O crescimento explosivo da Igreja Católica aqui e em toda a África levou a ser aventada com seriedade a possibilidade de um cardeal africano suceder ao papa Bento 16. Clérigos da Nigéria, de Gana e da República Democrática do Congo, que tem a maior população católica do continente, já foram citados como os candidatos mais cotados.

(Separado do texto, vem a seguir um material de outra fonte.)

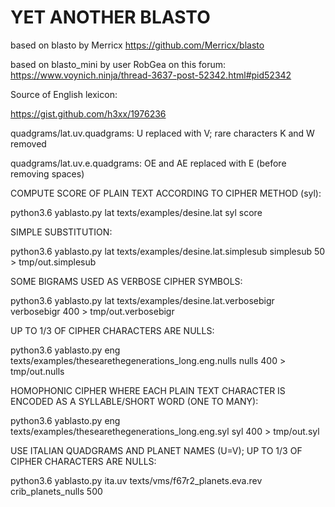 # YET ANOTHER BLASTO

based on blasto by Merricx https://github.com/Merricx/blasto

based on blasto_mini by user RobGea on this forum: https://www.voynich.ninja/thread-3637-post-52342.html#pid52342

Source of English lexicon:

https://gist.github.com/h3xx/1976236


quadgrams/lat.uv.quadgrams: U replaced with V; rare characters K and W removed

quadgrams/lat.uv.e.quadgrams: OE and AE replaced with E (before removing spaces)


COMPUTE SCORE OF PLAIN TEXT ACCORDING TO CIPHER METHOD (syl):

python3.6 yablasto.py lat texts/examples/desine.lat syl score 

SIMPLE SUBSTITUTION:

python3.6 yablasto.py lat texts/examples/desine.lat.simplesub simplesub 50  > tmp/out.simplesub

SOME BIGRAMS USED AS VERBOSE CIPHER SYMBOLS:

python3.6 yablasto.py lat texts/examples/desine.lat.verbosebigr verbosebigr 400 > tmp/out.verbosebigr

UP TO 1/3 OF CIPHER CHARACTERS ARE NULLS:

python3.6 yablasto.py eng texts/examples/thesearethegenerations_long.eng.nulls nulls  400  > tmp/out.nulls

HOMOPHONIC CIPHER WHERE EACH PLAIN TEXT CHARACTER IS ENCODED AS A SYLLABLE/SHORT WORD (ONE TO MANY):

python3.6 yablasto.py eng texts/examples/thesearethegenerations_long.eng.syl syl 400 > tmp/out.syl

USE ITALIAN QUADGRAMS AND PLANET NAMES (U=V); UP TO 1/3 OF CIPHER CHARACTERS ARE NULLS:

python3.6 yablasto.py ita.uv texts/vms/f67r2_planets.eva.rev crib_planets_nulls 500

Com 16% dos católicos do mundo hoje estando na África, muitos consideram que o futuro da igreja está aqui. A população católica africana cresceu quase 21% entre 2005 e 2010, superando de longe seu crescimento em outras partes do mundo. Enquanto o número de padres na América do Norte e na Europa caiu no mesmo período, na África teve um aumento de 16%. De acordo com autoridades do clero africano, os seminários do continente estão repletos de candidatos, e padres africanos estão sendo enviados para atuar em igrejas em antigas potências coloniais.
Intocada pelos escândalos de abuso sexual infantil, a igreja na África atrai fiéis, muitos na casa dos 20 ou 30 anos, ansiosos por participar das missas, que podem durar horas.

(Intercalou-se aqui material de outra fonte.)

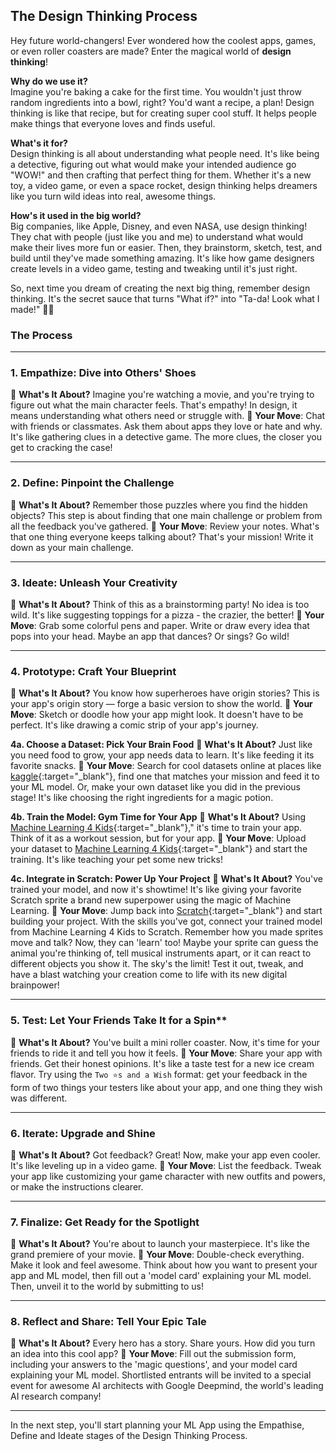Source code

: ## The Design Thinking Process

Hey future world-changers! Ever wondered how the coolest apps, games, or even roller coasters are made? Enter the magical world of **design thinking**!

**Why do we use it?**  
Imagine you're baking a cake for the first time. You wouldn't just throw random ingredients into a bowl, right? You'd want a recipe, a plan! Design thinking is like that recipe, but for creating super cool stuff. It helps people make things that everyone loves and finds useful.

**What's it for?**  
Design thinking is all about understanding what people need. It's like being a detective, figuring out what would make your intended audience go "WOW!" and then crafting that perfect thing for them. Whether it's a new toy, a video game, or even a space rocket, design thinking helps dreamers like you turn wild ideas into real, awesome things.

**How's it used in the big world?**  
Big companies, like Apple, Disney, and even NASA, use design thinking! They chat with people (just like you and me) to understand what would make their lives more fun or easier. Then, they brainstorm, sketch, test, and build until they've made something amazing. It's like how game designers create levels in a video game, testing and tweaking until it's just right.

So, next time you dream of creating the next big thing, remember design thinking. It's the secret sauce that turns "What if?" into "Ta-da! Look what I made!" 🚀🎉


### The Process

---

### 1. Empathize: Dive into Others' Shoes
📌 **What's It About?** 
Imagine you're watching a movie, and you're trying to figure out what the main character feels. That's empathy! In design, it means understanding what others need or struggle with.
📌 **Your Move**: 
Chat with friends or classmates. Ask them about apps they love or hate and why. It's like gathering clues in a detective game. The more clues, the closer you get to cracking the case!

---

### 2. Define: Pinpoint the Challenge
📌 **What's It About?** 
Remember those puzzles where you find the hidden objects? This step is about finding that one main challenge or problem from all the feedback you've gathered.
📌 **Your Move**: 
Review your notes. What's that one thing everyone keeps talking about? That's your mission! Write it down as your main challenge.

---

### 3. Ideate: Unleash Your Creativity
📌 **What's It About?** 
Think of this as a brainstorming party! No idea is too wild. It's like suggesting toppings for a pizza - the crazier, the better!
📌 **Your Move**: 
Grab some colorful pens and paper. Write or draw every idea that pops into your head. Maybe an app that dances? Or sings? Go wild!

---

### 4. Prototype: Craft Your Blueprint
📌 **What's It About?** 
You know how superheroes have origin stories? This is your app's origin story — forge a basic version to show the world.
📌 **Your Move**: 
Sketch or doodle how your app might look. It doesn't have to be perfect. It's like drawing a comic strip of your app's journey.

**4a. Choose a Dataset: Pick Your Brain Food**
📌 **What's It About?** 
Just like you need food to grow, your app needs data to learn. It's like feeding it its favorite snacks.
📌 **Your Move**: 
Search for cool datasets online at places like [kaggle](https://www.kaggle.com/){:target="_blank"}, find one that matches your mission and feed it to your ML model. Or, make your own dataset like you did in the previous stage! It's like choosing the right ingredients for a magic potion.


**4b. Train the Model: Gym Time for Your App**
📌 **What's It About?** 
Using [Machine Learning 4 Kids](https://machinelearningforkids.co.uk/){:target="_blank"}," it's time to train your app. Think of it as a workout session, but for your app.
📌 **Your Move**: 
Upload your dataset to [Machine Learning 4 Kids](https://machinelearningforkids.co.uk/){:target="_blank"} and start the training. It's like teaching your pet some new tricks!


**4c. Integrate in Scratch: Power Up Your Project**
📌 **What's It About?** 
You've trained your model, and now it's showtime! It's like giving your favorite Scratch sprite a brand new superpower using the magic of Machine Learning.
📌 **Your Move**: 
Jump back into [Scratch](https://scratch.machinelearningforkids.co.uk/){:target="_blank"} and start building your project. With the skills you've got, connect your trained model from Machine Learning 4 Kids to Scratch. Remember how you made sprites move and talk? Now, they can 'learn' too! Maybe your sprite can guess the animal you're thinking of, tell musical instruments apart, or it can react to different objects you show it. The sky's the limit! Test it out, tweak, and have a blast watching your creation come to life with its new digital brainpower!

---

### 5. Test: Let Your Friends Take It for a Spin**
📌 **What's It About?** 
You've built a mini roller coaster. Now, it's time for your friends to ride it and tell you how it feels.
📌 **Your Move**: 
Share your app with friends. Get their honest opinions. It's like a taste test for a new ice cream flavor. Try using the `Two ⭐s and a Wish` format: get your feedback in the form of two things your testers like about your app, and one thing they wish was different.

---

### 6. Iterate: Upgrade and Shine
📌 **What's It About?** 
Got feedback? Great! Now, make your app even cooler. It's like leveling up in a video game.
📌 **Your Move**: 
List the feedback. Tweak your app like customizing your game character with new outfits and powers, or make the instructions clearer.

---

### 7. Finalize: Get Ready for the Spotlight
📌 **What's It About?** 
You're about to launch your masterpiece. It's like the grand premiere of your movie.
📌 **Your Move**: 
Double-check everything. Make it look and feel awesome. Think about how you want to present your app and ML model, then fill out a 'model card' explaining your ML model. Then, unveil it to the world by submitting to us!

---

### 8. Reflect and Share: Tell Your Epic Tale
📌 **What's It About?** 
Every hero has a story. Share yours. How did you turn an idea into this cool app?
📌 **Your Move**: 
Fill out the submission form, including your answers to the 'magic questions', and your model card explaining your ML model. Shortlisted entrants will be invited to a special event for awesome AI architects with Google Deepmind, the world's leading AI research company!

---


In the next step, you'll start planning your ML App using the Empathise, Define and Ideate stages of the Design Thinking Process.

“Muitos jovens vêm para a missa depois do trabalho”, comentou o engenheiro Chinedu Okani, 29, de Lagos, que assistia a uma missa na igreja da Assunção, no bairro de Falomo.
“A igreja proporciona um ambiente sereno.”

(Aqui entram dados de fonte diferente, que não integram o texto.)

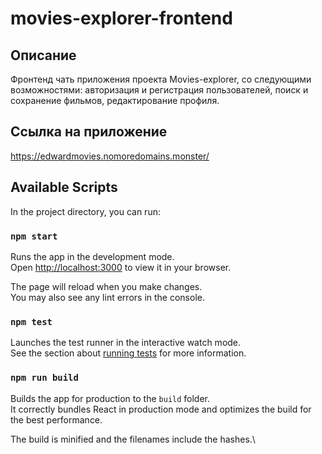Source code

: 
# movies-explorer-frontend

## Описание
Фронтенд чать приложения проекта Movies-explorer, со следующими возможностями: авторизация и регистрация пользователей, поиск и сохранение фильмов, редактирование профиля. 

## Ссылка на приложение

https://edwardmovies.nomoredomains.monster/

## Available Scripts

In the project directory, you can run:

### `npm start`

Runs the app in the development mode.\
Open [http://localhost:3000](http://localhost:3000) to view it in your browser.

The page will reload when you make changes.\
You may also see any lint errors in the console.

### `npm test`

Launches the test runner in the interactive watch mode.\
See the section about [running tests](https://facebook.github.io/create-react-app/docs/running-tests) for more information.

### `npm run build`

Builds the app for production to the `build` folder.\
It correctly bundles React in production mode and optimizes the build for the best performance.

The build is minified and the filenames include the hashes.\
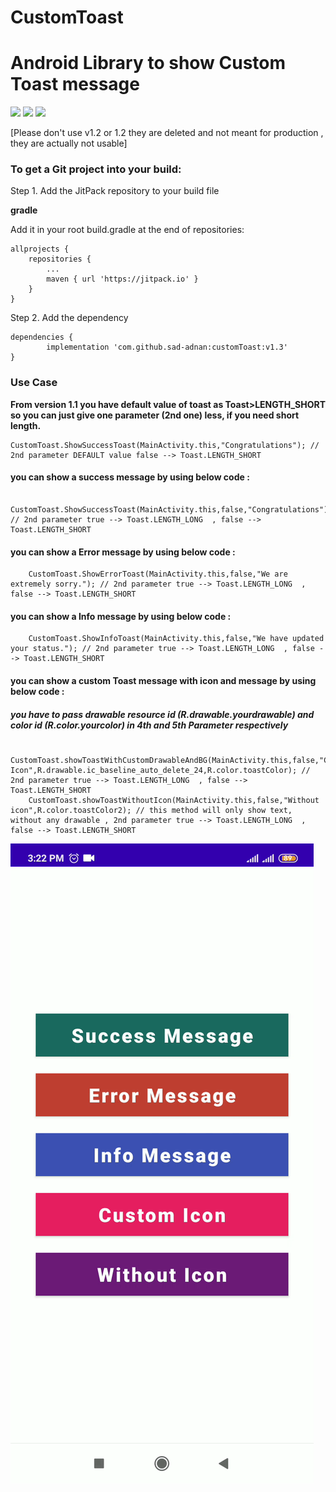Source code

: # CustomToast
<h1>Android Library to show Custom Toast message</h1>

[![](https://jitpack.io/v/sad-adnan/customToast.svg)](https://jitpack.io/#sad-adnan/customToast)
[![](https://jitpack.io/v/sad-adnan/customToast/month.svg)](https://jitpack.io#sad-adnan/customToast)
[![](https://jitpack.io/v/sad-adnan/customToast/week.svg)](https://jitpack.io#sad-adnan/customToast)

 [Please don't use v1.2 or 1.2 they are deleted and not meant for production , they are actually not usable]

<h3><b>To get a Git project into your build:</b></h3>

Step 1. Add the JitPack repository to your build file

<b>gradle</b>

Add it in your root build.gradle at the end of repositories:

	allprojects {
		repositories {
			...
			maven { url 'https://jitpack.io' }
		}
	}
Step 2. Add the dependency

	dependencies {
	        implementation 'com.github.sad-adnan:customToast:v1.3'
	}
  
  <h3><b> Use Case</b></h3>
  
  <b>From version 1.1 you have default value of toast as Toast>LENGTH_SHORT so you can just give one parameter (2nd one) less, if you need short length.</b>
  
  	CustomToast.ShowSuccessToast(MainActivity.this,"Congratulations"); // 2nd parameter DEFAULT value false --> Toast.LENGTH_SHORT
  
  <h4>you can show a success message by using below code :</h4>
        
        CustomToast.ShowSuccessToast(MainActivity.this,false,"Congratulations"); // 2nd parameter true --> Toast.LENGTH_LONG  , false --> Toast.LENGTH_SHORT
                 
  <h4>you can show a Error message by using below code :</h4>
        
        CustomToast.ShowErrorToast(MainActivity.this,false,"We are extremely sorry."); // 2nd parameter true --> Toast.LENGTH_LONG  , false --> Toast.LENGTH_SHORT
        
  <h4>you can show a Info message by using below code :</h4>
 
        CustomToast.ShowInfoToast(MainActivity.this,false,"We have updated your status."); // 2nd parameter true --> Toast.LENGTH_LONG  , false --> Toast.LENGTH_SHORT
       
       
       

   
   <h4>you can show a custom Toast message with icon and message by using below code :
   <h5>you have to pass drawable resource id (R.drawable.yourdrawable) and color id (R.color.yourcolor) in 4th and 5th Parameter respectively</h5></h4>
       
        CustomToast.showToastWithCustomDrawableAndBG(MainActivity.this,false,"Custom Icon",R.drawable.ic_baseline_auto_delete_24,R.color.toastColor); // 2nd parameter true --> Toast.LENGTH_LONG  , false --> Toast.LENGTH_SHORT
        CustomToast.showToastWithoutIcon(MainActivity.this,false,"Without icon",R.color.toastColor2); // this method will only show text, without any drawable , 2nd parameter true --> Toast.LENGTH_LONG  , false --> Toast.LENGTH_SHORT
            

           
   


<img src="https://raw.githubusercontent.com/sad-adnan/customToast/master/demo.gif"/>
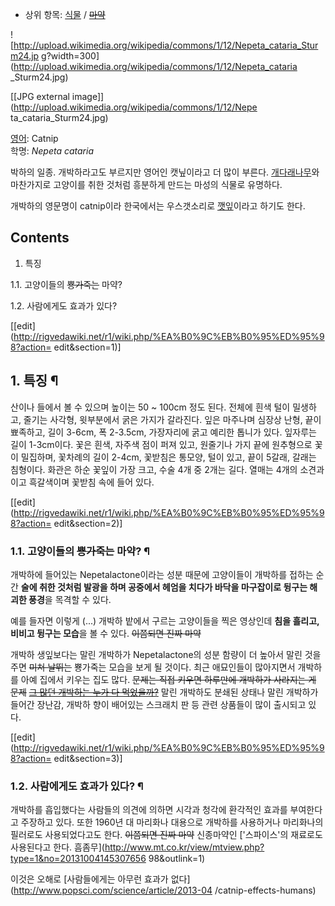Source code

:   * 상위 항목: [식물](%EC%8B%9D%EB%AC%BC.md) / <del>[마약](%EB%A7%88%EC%95%BD.md)</del>  

![http://upload.wikimedia.org/wikipedia/commons/1/12/Nepeta_cataria_Sturm24.jp
g?width=300](http://upload.wikimedia.org/wikipedia/commons/1/12/Nepeta_cataria
_Sturm24.jpg)

[[JPG external image]](http://upload.wikimedia.org/wikipedia/commons/1/12/Nepe
ta_cataria_Sturm24.jpg)

  
[영어](%EC%98%81%EC%96%B4.md): Catnip  
학명: _Nepeta cataria_

박하의 일종. 개박하라고도 부르지만 영어인 캣닢이라고 더 많이 부른다.
[개다래나무](%EA%B0%9C%EB%8B%A4%EB%9E%98%EB%82%98%EB%AC%B4.md)와 마찬가지로 고양이를 취한
것처럼 흥분하게 만드는 마성의 식물로 유명하다.

개박하의 영문명이 catnip이라 한국에서는 우스갯소리로 [깻잎](%EA%B9%BB%EC%9E%8E.md)이라고 하기도 한다.

## Contents

    

1. 특징 
    

1.1. 고양이들의 <del>뿅가죽는</del> 마약?

1.2. 사람에게도 효과가 있다?

[[edit](http://rigvedawiki.net/r1/wiki.php/%EA%B0%9C%EB%B0%95%ED%95%98?action=
edit&section=1)]

## 1. 특징 ¶

산이나 들에서 볼 수 있으며 높이는 50 ~ 100cm 정도 된다. 전체에 흰색 털이 밀생하고, 줄기는 사각형, 윗부분에서 굵은 가지가
갈라진다. 잎은 마주나며 심장상 난형, 끝이 뾰족하고, 길이 3-6cm, 폭 2-3.5cm, 가장자리에 굵고 예리한 톱니가 있다. 잎자루는
길이 1-3cm이다. 꽃은 흰색, 자주색 점이 퍼져 있고, 원줄기나 가지 끝에 원추형으로 꽃이 밀집하며, 꽃차례의 길이 2-4cm, 꽃받침은
통모양, 털이 있고, 끝이 5갈래, 갈래는 침형이다. 화관은 하순 꽃잎이 가장 크고, 수술 4개 중 2개는 길다. 열매는 4개의 소견과이고
흑갈색이며 꽃받침 속에 들어 있다.

  

[[edit](http://rigvedawiki.net/r1/wiki.php/%EA%B0%9C%EB%B0%95%ED%95%98?action=
edit&section=2)]

### 1.1. 고양이들의 <del>뿅가죽는</del> 마약? ¶

개박하에 들어있는 Nepetalactone이라는 성분 때문에 고양이들이 개박하를 접하는 순간 **술에 취한 것처럼 발광을 하며 공중에서
헤엄을 치다가 바닥을 마구잡이로 뒹구는 해괴한 풍경**을 목격할 수 있다.

  

  

예를 들자면 이렇게 (...) 개박하 밭에서 구르는 고양이들을 찍은 영상인데 **침을 흘리고, 비비고 뒹구는 모습**을 볼 수 있다.
<del>이쯤되면 진짜 마약</del>

  

개박하 생잎보다는 말린 개박하가 Nepetalactone의 성분 함량이 더 높아서 말린 것을 주면 <del>미쳐 날뛰는</del> 뿅가죽는
모습을 보게 될 것이다. 최근 애묘인들이 많아지면서 개박하를 아예 집에서 키우는 집도 많다. <del>문제는 직접 키우면 하루만에 개박하가
사라지는 게 문제</del> <del>[그 많던 개박하는 누가 다 먹었을까?](%EA%B7%B8%20%EB%A7%8E%EB%8D%98%20%EC%8B%B1%EC%95%84%EB%8A%94%20%EB%88%84%EA%B0%80%20%EB%8B%A4%20%EB%A8%B9%EC%97%88%EC%9D%84%EA%B9%8C.md)</del> 말린 개박하도 분쇄된 상태나 말린 개박하가 들어간 장난감, 개박하 향이 배어있는
스크래치 판 등 관련 상품들이 많이 출시되고 있다.

  

[[edit](http://rigvedawiki.net/r1/wiki.php/%EA%B0%9C%EB%B0%95%ED%95%98?action=
edit&section=3)]

### 1.2. 사람에게도 효과가 있다? ¶

개박하를 흡입했다는 사람들의 의견에 의하면 시각과 청각에 환각적인 효과를 부여한다고 주장하고 있다. 또한 1960년 대 마리화나 대용으로
개박하를 사용하거나 마리화나의 필러로도 사용되었다고도 한다. <del>이쯤되면 진짜 마약</del> 신종마약인 ['스파이스'의 재료로도
사용된다고 한다. 흠좀무](http://www.mt.co.kr/view/mtview.php?type=1&no=20131004145307656
98&outlink=1)

  

이것은 오해로 [사람들에게는 아무런 효과가 없다](http://www.popsci.com/science/article/2013-04
/catnip-effects-humans)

Ele reconhece outra atração da igreja. “O sistema de bem-estar social não funciona”, disse Okani. “Para compensar, recorremos à família e à igreja.”
Pelo menos 70% da população da Nigéria vivem abaixo da linha de pobreza, e 80% da receita petrolífera nacional ficam com 1% da população.
“Não podemos contar com o governo para ter água, luz ou segurança. Qualquer coisa que você queira, você mesmo tem que providenciar”, disse o padre Ikechi, que estudou na Universidade Fordham, em Nova York. “Algumas pessoas vêm dormir aqui durante o dia porque os lugares onde dormem são muito ruins.”
Mas algumas pessoas questionam se o crescimento e o tamanho da igreja africana poderão se manter.
“Quando pessoas dizem que a África é o futuro, eu digo ‘não será o passado?'”, comenta o reverendo Thomas J. Reese, membro sênior do Centro Teológico Woodstock, na Universidade Georgetown, de Washington.
“Vejo o caso dela como uma repetição do passado, do que aconteceu na Europa séculos atrás. Como vão ficar as coisas na África quando a modernidade chegar, quando todo o mundo tiver um aparelho de TV?”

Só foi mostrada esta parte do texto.